*** Block opens ***

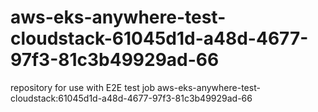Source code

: # aws-eks-anywhere-test-cloudstack-61045d1d-a48d-4677-97f3-81c3b49929ad-66
repository for use with E2E test job aws-eks-anywhere-test-cloudstack:61045d1d-a48d-4677-97f3-81c3b49929ad-66
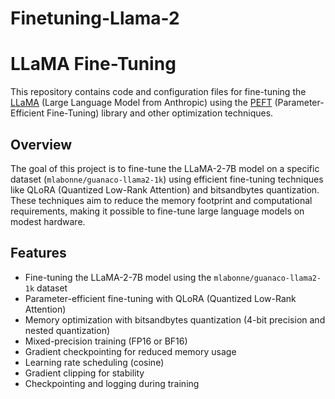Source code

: # Finetuning-Llama-2
# LLaMA Fine-Tuning

This repository contains code and configuration files for fine-tuning the [LLaMA](https://huggingface.co/NousResearch/Llama-2-7b-chat-hf) (Large Language Model from Anthropic) using the [PEFT](https://github.com/huggingface/peft) (Parameter-Efficient Fine-Tuning) library and other optimization techniques.

## Overview

The goal of this project is to fine-tune the LLaMA-2-7B model on a specific dataset (`mlabonne/guanaco-llama2-1k`) using efficient fine-tuning techniques like QLoRA (Quantized Low-Rank Attention) and bitsandbytes quantization. These techniques aim to reduce the memory footprint and computational requirements, making it possible to fine-tune large language models on modest hardware.

## Features

- Fine-tuning the LLaMA-2-7B model using the `mlabonne/guanaco-llama2-1k` dataset
- Parameter-efficient fine-tuning with QLoRA (Quantized Low-Rank Attention)
- Memory optimization with bitsandbytes quantization (4-bit precision and nested quantization)
- Mixed-precision training (FP16 or BF16)
- Gradient checkpointing for reduced memory usage
- Learning rate scheduling (cosine)
- Gradient clipping for stability
- Checkpointing and logging during training
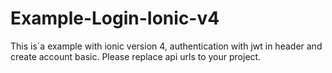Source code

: # Example-Login-Ionic-v4
This is´a example with ionic version 4, authentication with jwt in header and create account basic. Please replace api urls to your project.
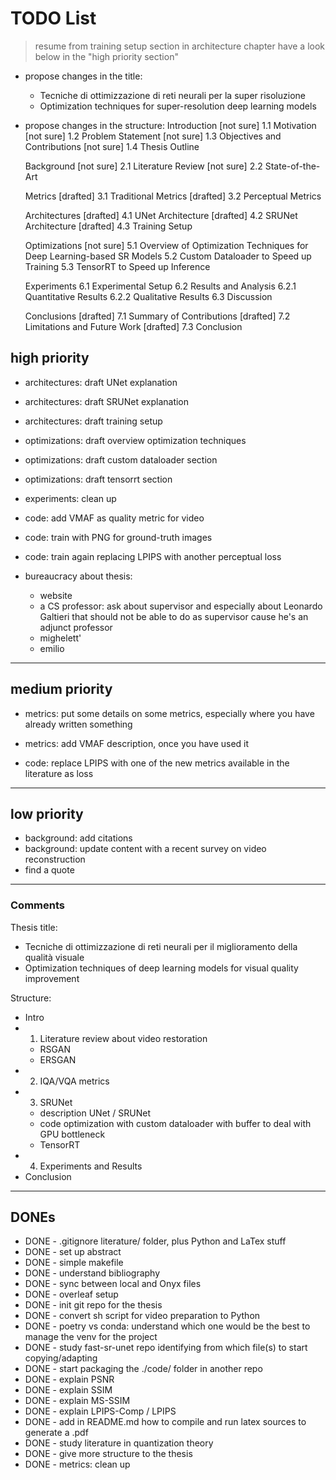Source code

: # TODO List

> resume from training setup section in architecture chapter
> have a look below in the "high priority section"

- propose changes in the title:
    - Tecniche di ottimizzazione di reti neurali per la super risoluzione
    - Optimization techniques for super-resolution deep learning models

- propose changes in the structure:
    Introduction
[not sure]        1.1 Motivation
[not sure]        1.2 Problem Statement
[not sure]        1.3 Objectives and Contributions
[not sure]        1.4 Thesis Outline

    Background
[not sure]        2.1 Literature Review
[not sure]        2.2 State-of-the-Art

    Metrics
[drafted]        3.1 Traditional Metrics
[drafted]        3.2 Perceptual Metrics

    Architectures
[drafted]        4.1 UNet Architecture
[drafted]        4.2 SRUNet Architecture
[drafted]        4.3 Training Setup

    Optimizations
[not sure]        5.1 Overview of Optimization Techniques for Deep Learning-based SR Models
        5.2 Custom Dataloader to Speed up Training
        5.3 TensorRT to Speed up Inference

    Experiments
        6.1 Experimental Setup
        6.2 Results and Analysis
        6.2.1 Quantitative Results
        6.2.2 Qualitative Results
        6.3 Discussion

    Conclusions
[drafted]        7.1 Summary of Contributions
[drafted]        7.2 Limitations and Future Work
[drafted]        7.3 Conclusion


## high priority

- architectures: draft UNet explanation
- architectures: draft SRUNet explanation
- architectures: draft training setup

- optimizations: draft overview optimization techniques
- optimizations: draft custom dataloader section
- optimizations: draft tensorrt section

- experiments: clean up

- code: add VMAF as quality metric for video
- code: train with PNG for ground-truth images
- code: train again replacing LPIPS with another perceptual loss

- bureaucracy about thesis:
    - website
    - a CS professor: ask about supervisor and especially about Leonardo Galtieri
        that should not be able to do as supervisor cause he's an adjunct professor
    - mighelett'
    - emilio

---

## medium priority
- metrics: put some details on some metrics, especially where you have already written something
- metrics: add VMAF description, once you have used it

- code: replace LPIPS with one of the new metrics available in the literature as loss

---

## low priority
- background: add citations
- background: update content with a recent survey on video reconstruction
- find a quote

---

### Comments

Thesis title:
- Tecniche di ottimizzazione di reti neurali per il miglioramento della qualità visuale
- Optimization techniques of deep learning models for visual quality improvement

Structure:
- Intro
- 1. Literature review about video restoration
    - RSGAN
    - ERSGAN
- 2. IQA/VQA metrics
- 3. SRUNet
    - description UNet / SRUNet
    - code optimization with custom dataloader with buffer to deal with GPU bottleneck
    - TensorRT
- 4. Experiments and Results
- Conclusion

---

## DONEs
- DONE - .gitignore literature/ folder, plus Python and LaTex stuff
- DONE - set up abstract
- DONE - simple makefile
- DONE - understand bibliography
- DONE - sync between local and Onyx files
- DONE - overleaf setup
- DONE - init git repo for the thesis
- DONE - convert sh script for video preparation to Python
- DONE - poetry vs conda: understand which one would be the best to manage the venv for the project
- DONE - study fast-sr-unet repo identifying from which file(s) to start copying/adapting
- DONE - start packaging the ./code/ folder in another repo
- DONE - explain PSNR
- DONE - explain SSIM
- DONE - explain MS-SSIM
- DONE - explain LPIPS-Comp / LPIPS
- DONE - add in README.md how to compile and run latex sources to generate a .pdf
- DONE - study literature in quantization theory
- DONE - give more structure to the thesis
- DONE - metrics: clean up

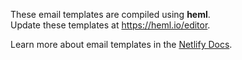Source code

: These email templates are compiled using __heml__.  
Update these templates at https://heml.io/editor.

Learn more about email templates in the [Netlify Docs](https://www.netlify.com/docs/identity/#email-templates).
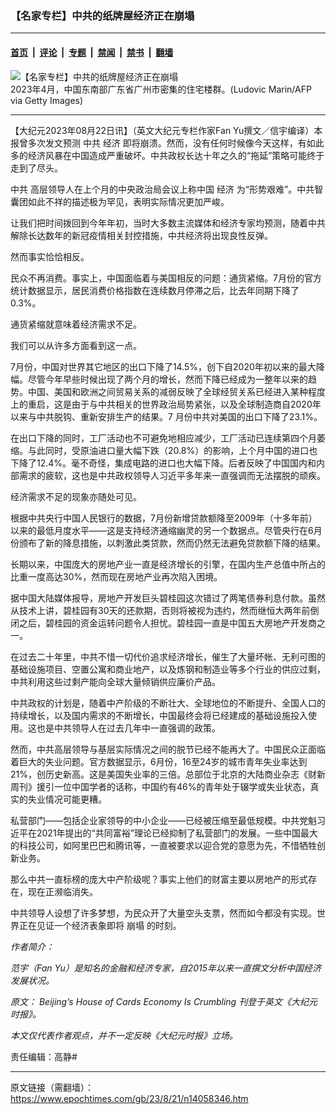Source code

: ### 【名家专栏】中共的纸牌屋经济正在崩塌

---

#### [首页](../../../..?n14058346) &nbsp;|&nbsp; [评论](../../../../../epoch-comment?n14058346) &nbsp;|&nbsp; [专题](../../../../../epoch-special?n14058346) &nbsp;|&nbsp; [禁闻](../../../../../epoch-news?n14058346) &nbsp;|&nbsp; [禁书](../../../../../books?n14058346) &nbsp;|&nbsp; [翻墙](https://github.com/gfw-breaker/nogfw/blob/master/README.md?n14058346)


<div><img alt="【名家专栏】中共的纸牌屋经济正在崩塌" class="attachment-djy_600_400 size-djy_600_400 wp-post-image" src="https://i.epochtimes.com/assets/uploads/2023/08/id14058347-GettyImages-1250853243-870x522-600x384.jpg"/>
<div class="caption">
 2023年4月，中国东南部广东省广州市密集的住宅楼群。(Ludovic Marin/AFP via Getty Images)
</div></div><hr/><div class="post_content" id="artbody" itemprop="articleBody">
 <!-- article content begin -->
 <p>
  【大纪元2023年08月22日讯】（英文大纪元专栏作家Fan Yu撰文／信宇编译）本报曾多次发文预测
  <ok href="https://www.epochtimes.com/gb/tag/%E4%B8%AD%E5%85%B1.html">
   中共
  </ok>
  <ok href="https://www.epochtimes.com/gb/tag/%E7%BB%8F%E6%B5%8E.html">
   经济
  </ok>
  即将崩溃。然而，没有任何时候像今天这样，有如此多的经济风暴在中国造成严重破坏。中共政权长达十年之久的“拖延”策略可能终于走到了尽头。
 </p>
 <p>
  <ok href="https://www.epochtimes.com/gb/tag/%E4%B8%AD%E5%85%B1.html">
   中共
  </ok>
  高层领导人在上个月的中央政治局会议上称中国
  <ok href="https://www.epochtimes.com/gb/tag/%E7%BB%8F%E6%B5%8E.html">
   经济
  </ok>
  为“形势艰难”。中共智囊团如此不祥的描述极为罕见，表明实际情况更加严峻。
 </p>
 <p>
  让我们把时间拨回到今年年初，当时大多数主流媒体和经济专家均预测，随着中共解除长达数年的新冠疫情相关封控措施，中共经济将出现良性反弹。
 </p>
 <p>
  然而事实恰恰相反。
 </p>
 <p>
  民众不再消费。事实上，中国面临着与美国相反的问题：通货紧缩。7月份的官方统计数据显示，居民消费价格指数在连续数月停滞之后，比去年同期下降了0.3%。
 </p>
 <p>
  通货紧缩就意味着经济需求不足。
 </p>
 <p>
  我们可以从许多方面看到这一点。
 </p>
 <p>
  7月份，中国对世界其它地区的出口下降了14.5%，创下自2020年初以来的最大降幅。尽管今年早些时候出现了两个月的增长，然而下降已经成为一整年以来的趋势。中国、美国和欧洲之间贸易关系的减弱反映了全球经贸关系已经进入某种程度上的重启，这是由于与中共相关的世界政治局势紧张，以及全球制造商自2020年以来与中共脱钩、重新安排生产的结果。7 月份中共对美国的出口下降了23.1%。
 </p>
 <p>
  在出口下降的同时，工厂活动也不可避免地相应减少，工厂活动已连续第四个月萎缩。与此同时，受原油进口量大幅下跌（20.8%）的影响，上个月中国的进口也下降了12.4%。毫不奇怪，集成电路的进口也大幅下降。后者反映了中国国内和内部需求的疲软，这也是中共政权领导人习近平多年来一直强调而无法摆脱的顽疾。
 </p>
 <p>
  经济需求不足的现象亦随处可见。
 </p>
 <p>
  根据中共央行中国人民银行的数据，7月份新增贷款额降至2009年（十多年前）以来的最低月度水平——这是支持经济通缩幽灵的另一个数据点。尽管央行在6月份颁布了新的降息措施，以刺激此类贷款，然而仍然无法避免贷款额下降的结果。
 </p>
 <p>
  长期以来，中国庞大的房地产业一直是经济增长的引擎，在国内生产总值中所占的比重一度高达30%，然而现在房地产业再次陷入困境。
 </p>
 <p>
  据中国大陆媒体报导，房地产开发巨头碧桂园这次错过了两笔债券利息付款。虽然从技术上讲，碧桂园有30天的还款期，否则将被视为违约，然而继恒大两年前倒闭之后，碧桂园的资金运转问题令人担忧。碧桂园一直是中国五大房地产开发商之一。
 </p>
 <p>
  在过去二十年里，中共不惜一切代价追求经济增长，催生了大量坏帐、无利可图的基础设施项目、空置公寓和商业地产，以及炼钢和制造业等多个行业的供应过剩，中共利用这些过剩产能向全球大量倾销供应廉价产品。
 </p>
 <p>
  中共政权的计划是，随着中产阶级的不断壮大、全球地位的不断提升、全国人口的持续增长，以及国内需求的不断增长，中国最终会将已经建成的基础设施投入使用。这也是中共领导人在过去几年中一直强调的政策。
 </p>
 <p>
  然而，中共高层领导与基层实际情况之间的脱节已经不能再大了。中国民众正面临着巨大的失业问题。官方数据显示，6月份，16至24岁的城市青年失业率达到21%，创历史新高。这是美国失业率的三倍。总部位于北京的大陆商业杂志《财新周刊》援引一位中国学者的话称，中国约有46%的青年处于辍学或失业状态，真实的失业情况可能更糟。
 </p>
 <p>
  私营部门——包括企业家领导的中小企业——已经被压缩至最低规模。中共党魁习近平在2021年提出的“共同富裕”理论已经抑制了私营部门的发展。一些中国最大的科技公司，如阿里巴巴和腾讯等，一直被要求以迎合党的意愿为先，不惜牺牲创新业务。
 </p>
 <p>
  那么中共一直标榜的庞大中产阶级呢？事实上他们的财富主要以房地产的形式存在，现在正濒临消失。
 </p>
 <p>
  中共领导人设想了许多梦想，为民众开了大量空头支票，然而如今都没有实现。世界正在见证一个经济表象即将
  <ok href="https://www.epochtimes.com/gb/tag/%E5%B4%A9%E5%A1%8C.html">
   崩塌
  </ok>
  的时刻。
 </p>
 <p>
  <em>
   作者简介：
  </em>
 </p>
 <p>
  <em>
   范宇（Fan Yu）是知名的金融和经济专家，自2015年以来一直撰文分析中国经济发展状况。
  </em>
 </p>
 <p>
  <em>
   原文：
   <ok href="https://www.theepochtimes.com/opinion/beijings-house-of-cards-economy-is-crumbling-5462150">
    Beijing’s House of Cards Economy Is Crumbling
   </ok>
   刊登于英文《大纪元时报》。
  </em>
 </p>
 <p>
  <em>
   本文仅代表作者观点，并不一定反映《大纪元时报》立场。
  </em>
 </p>
 <p>
  责任编辑：高静#
 </p>
 <!-- article content end -->
 <div id="below_article_ad">
 </div>
</div>


---

原文链接（需翻墙）：https://www.epochtimes.com/gb/23/8/21/n14058346.htm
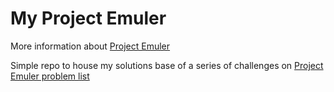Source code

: # My Project Emuler

More information about [Project Emuler](https://projecteuler.net/about)

Simple repo to house my solutions base of a series of challenges on [Project Emuler problem list](https://projecteuler.net/archives)
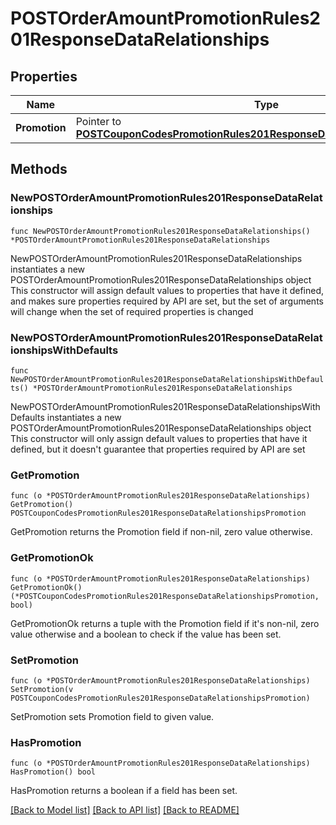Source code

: # POSTOrderAmountPromotionRules201ResponseDataRelationships

## Properties

Name | Type | Description | Notes
------------ | ------------- | ------------- | -------------
**Promotion** | Pointer to [**POSTCouponCodesPromotionRules201ResponseDataRelationshipsPromotion**](POSTCouponCodesPromotionRules201ResponseDataRelationshipsPromotion.md) |  | [optional] 

## Methods

### NewPOSTOrderAmountPromotionRules201ResponseDataRelationships

`func NewPOSTOrderAmountPromotionRules201ResponseDataRelationships() *POSTOrderAmountPromotionRules201ResponseDataRelationships`

NewPOSTOrderAmountPromotionRules201ResponseDataRelationships instantiates a new POSTOrderAmountPromotionRules201ResponseDataRelationships object
This constructor will assign default values to properties that have it defined,
and makes sure properties required by API are set, but the set of arguments
will change when the set of required properties is changed

### NewPOSTOrderAmountPromotionRules201ResponseDataRelationshipsWithDefaults

`func NewPOSTOrderAmountPromotionRules201ResponseDataRelationshipsWithDefaults() *POSTOrderAmountPromotionRules201ResponseDataRelationships`

NewPOSTOrderAmountPromotionRules201ResponseDataRelationshipsWithDefaults instantiates a new POSTOrderAmountPromotionRules201ResponseDataRelationships object
This constructor will only assign default values to properties that have it defined,
but it doesn't guarantee that properties required by API are set

### GetPromotion

`func (o *POSTOrderAmountPromotionRules201ResponseDataRelationships) GetPromotion() POSTCouponCodesPromotionRules201ResponseDataRelationshipsPromotion`

GetPromotion returns the Promotion field if non-nil, zero value otherwise.

### GetPromotionOk

`func (o *POSTOrderAmountPromotionRules201ResponseDataRelationships) GetPromotionOk() (*POSTCouponCodesPromotionRules201ResponseDataRelationshipsPromotion, bool)`

GetPromotionOk returns a tuple with the Promotion field if it's non-nil, zero value otherwise
and a boolean to check if the value has been set.

### SetPromotion

`func (o *POSTOrderAmountPromotionRules201ResponseDataRelationships) SetPromotion(v POSTCouponCodesPromotionRules201ResponseDataRelationshipsPromotion)`

SetPromotion sets Promotion field to given value.

### HasPromotion

`func (o *POSTOrderAmountPromotionRules201ResponseDataRelationships) HasPromotion() bool`

HasPromotion returns a boolean if a field has been set.


[[Back to Model list]](../README.md#documentation-for-models) [[Back to API list]](../README.md#documentation-for-api-endpoints) [[Back to README]](../README.md)


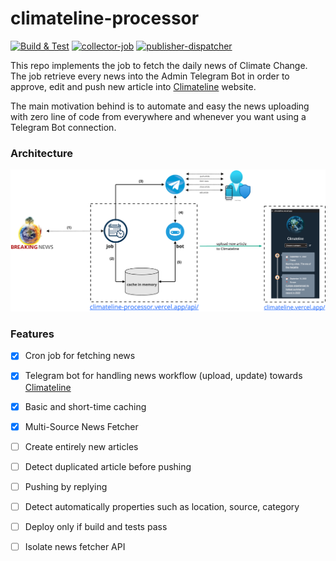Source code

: # climateline-processor

[![Build & Test](https://github.com/margostino/climateline-processor/actions/workflows/main.yml/badge.svg?branch=master)](https://github.com/margostino/climateline-processor/actions/workflows/main.yml)
[![collector-job](https://github.com/margostino/climateline-processor/actions/workflows/publisher-dispatcher.yml/badge.svg?branch=master)](https://github.com/margostino/climateline-processor/actions/workflows/publisher-dispatcher.yml)
[![publisher-dispatcher](https://github.com/margostino/climateline-processor/actions/workflows/publisher-dispatcher.yml/badge.svg?branch=master)](https://github.com/margostino/climateline-processor/actions/workflows/publisher-dispatcher.yml)

This repo implements the job to fetch the daily news of Climate Change.  
The job retrieve every news into the Admin Telegram Bot in order to approve, edit and push new article into [Climateline](https://climateline.vercel.app/) website.

The main motivation behind is to automate and easy the news uploading with zero line of code from everywhere and whenever you want using a Telegram Bot connection. 

### Architecture

![](assets/architecture.png#100x)

### Features

- [x] Cron job for fetching news
- [x] Telegram bot for handling news workflow (upload, update) towards [Climateline](https://climateline.vercel.app/)
- [x] Basic and short-time caching
- [x] Multi-Source News Fetcher
- [ ] Create entirely new articles
- [ ] Detect duplicated article before pushing
- [ ] Pushing by replying
- [ ] Detect automatically properties such as location, source, category
- [ ] Deploy only if build and tests pass
- [ ] Isolate news fetcher API


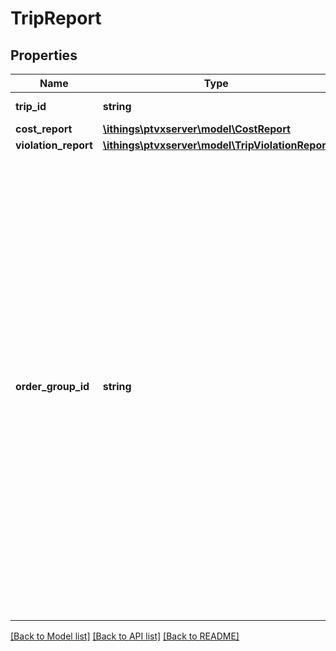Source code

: # TripReport

## Properties
Name | Type | Description | Notes
------------ | ------------- | ------------- | -------------
**trip_id** | **string** | ID of the corresponding trip to this report. | 
**cost_report** | [**\ithings\ptvxserver\model\CostReport**](CostReport.md) |  | 
**violation_report** | [**\ithings\ptvxserver\model\TripViolationReport**](TripViolationReport.md) |  | [optional] 
**order_group_id** | **string** | If there is at least one order with a groupId in the trip, the orderGroupId of a tripReport is the groupId that occurs most often among the orders of this trip. If no order of this trip has a groupId then this field is not set. If a planToursRequest has a trip in the input plan with different groupIds among the orders, first the orderGroupId of the trip is determined and then only orders of the same groupId are inserted in this trip during automatic planning. A changeToursRequest can change the orderGroupId of a trip for example by removing orders from the trip. All changeToursActions are performed even if options of the orderGroupConsideration are not fulfilled or if the orderGroupId does not match with any of the orderGroupIds of the target vehicle. For further information please have a look at the technical concept Order Groups. | [optional] 

[[Back to Model list]](../../README.md#documentation-for-models) [[Back to API list]](../../README.md#documentation-for-api-endpoints) [[Back to README]](../../README.md)

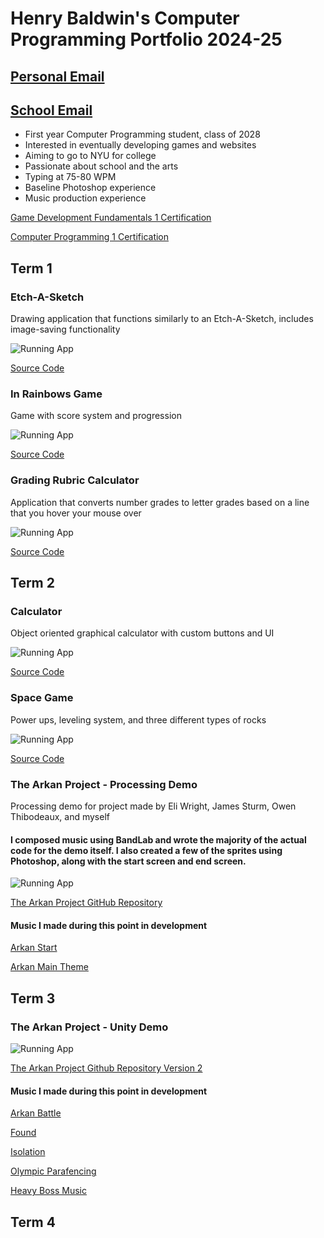# Henry Baldwin's Computer Programming Portfolio 2024-25
## [Personal Email](mailto:henryjamesbaldwin@gmail.com)
## [School Email](mailto:415231@graniteschools.org)
* First year Computer Programming student, class of 2028
* Interested in eventually developing games and websites
* Aiming to go to NYU for college
* Passionate about school and the arts
* Typing at 75-80 WPM
* Baseline Photoshop experience
* Music production experience

[Game Development Fundamentals 1 Certification](https://github.com/HenryBald/HenryComputerProgrammingPortfolio/blob/main/images/HenryBaldwinGameDevFund.pdf?raw=true)

[Computer Programming 1 Certification](https://github.com/HenryBald/comprog1a3portfolio/blob/main/images/HenryCertificationComputerProg.pdf?raw=true)

  
## Term 1

### Etch-A-Sketch
Drawing application that functions similarly to an Etch-A-Sketch, includes image-saving functionality

![Running App](https://github.com/HenryBald/comprog1a3portfolio/blob/main/images/EAS.png?raw=true)

[Source Code](https://github.com/HenryBald/comprog1a3portfolio/tree/main/src/term1/EthASketch)

### In Rainbows Game
Game with score system and progression

![Running App](https://github.com/HenryBald/comprog1a3portfolio/blob/main/images/ShapeGame.png?raw=true)

[Source Code](https://github.com/HenryBald/comprog1a3portfolio/tree/main/src/term1/ShapeGame)

### Grading Rubric Calculator
Application that converts number grades to letter grades based on a line that you hover your mouse over

![Running App](https://github.com/HenryBald/comprog1a3portfolio/blob/main/images/GradingRubric.png?raw=true)

[Source Code](https://github.com/HenryBald/comprog1a3portfolio/tree/main/src/term1/Grading_Rubric_Assignment.pde)

## Term 2

### Calculator 
Object oriented graphical calculator with custom buttons and UI

![Running App](https://github.com/HenryBald/comprog1a3portfolio/blob/main/images/calc1.png?raw=true)

[Source Code](https://github.com/HenryBald/comprog1a3portfolio/tree/main/src/term2/Calculator)

### Space Game
Power ups, leveling system, and three different types of rocks

![Running App](https://github.com/HenryBald/comprog1a3portfolio/blob/main/images/SpaceGame.png?raw=true)

[Source Code](https://github.com/HenryBald/comprog1a3portfolio/tree/main/src/term2/SpaceGame)

### The Arkan Project - Processing Demo
Processing demo for project made by Eli Wright, James Sturm, Owen Thibodeaux, and myself
#### I composed music using BandLab and wrote the majority of the actual code for the demo itself. I also created a few of the sprites using Photoshop, along with the start screen and end screen.

![Running App](https://github.com/HenryBald/comprog1a3portfolio/blob/main/images/ArkanDemoRunning.png?raw=true)

[The Arkan Project GitHub Repository](https://github.com/Error4984/The-Arkan-Project)

#### Music I made during this point in development

[Arkan Start](https://github.com/HenryBald/HenryComputerProgrammingPortfolio/blob/main/audio/ArkanStart.wav?raw=true)

[Arkan Main Theme](https://github.com/HenryBald/HenryComputerProgrammingPortfolio/blob/main/audio/HenryArkan.wav?raw=true)

## Term 3

### The Arkan Project - Unity Demo
![Running App](https://github.com/HenryBald/HenryComputerProgrammingPortfolio/blob/main/images/ArkanProjectDemo2.png?raw=true)

[The Arkan Project Github Repository Version 2](https://github.com/Masterpaul562/The-Arkan-Project)

#### Music I made during this point in development

[Arkan Battle](https://github.com/HenryBald/HenryComputerProgrammingPortfolio/blob/main/audio/Arkan_Battle.wav?raw=true)

[Found](https://github.com/HenryBald/HenryComputerProgrammingPortfolio/blob/main/audio/ArkanFound.wav?raw=true)

[Isolation](https://github.com/HenryBald/HenryComputerProgrammingPortfolio/blob/main/audio/Isolation.wav?raw=true)

[Olympic Parafencing](https://github.com/HenryBald/HenryComputerProgrammingPortfolio/blob/main/audio/OlympicParafencing.wav?raw=true)

[Heavy Boss Music](https://github.com/HenryBald/HenryComputerProgrammingPortfolio/blob/main/audio/Heavy_BossShortVersion.wav?raw=true)

## Term 4


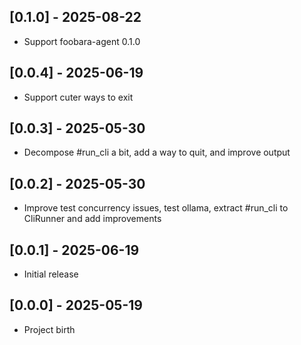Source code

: ## [0.1.0] - 2025-08-22

- Support foobara-agent 0.1.0

## [0.0.4] - 2025-06-19

- Support cuter ways to exit

## [0.0.3] - 2025-05-30

- Decompose #run_cli a bit, add a way to quit, and improve output

## [0.0.2] - 2025-05-30

- Improve test concurrency issues, test ollama, extract #run_cli to CliRunner and add improvements

## [0.0.1] - 2025-06-19

- Initial release

## [0.0.0] - 2025-05-19

- Project birth
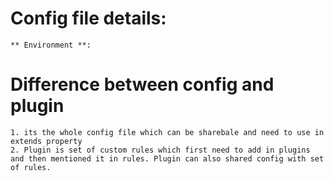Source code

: # Config file details:
    ** Environment **:


# Difference between config and plugin
    1. its the whole config file which can be sharebale and need to use in extends property
    2. Plugin is set of custom rules which first need to add in plugins and then mentioned it in rules. Plugin can also shared config with set of rules.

*** Block closes ***

## ACTIVITY:
Go through the data and show every line where "based" occurs.

## OUTPUT:
[not sure]        5.1 Overview of Optimization Techniques for Deep Learning-based SR Models
Application that converts number grades to letter grades based on a line that you hover your mouse over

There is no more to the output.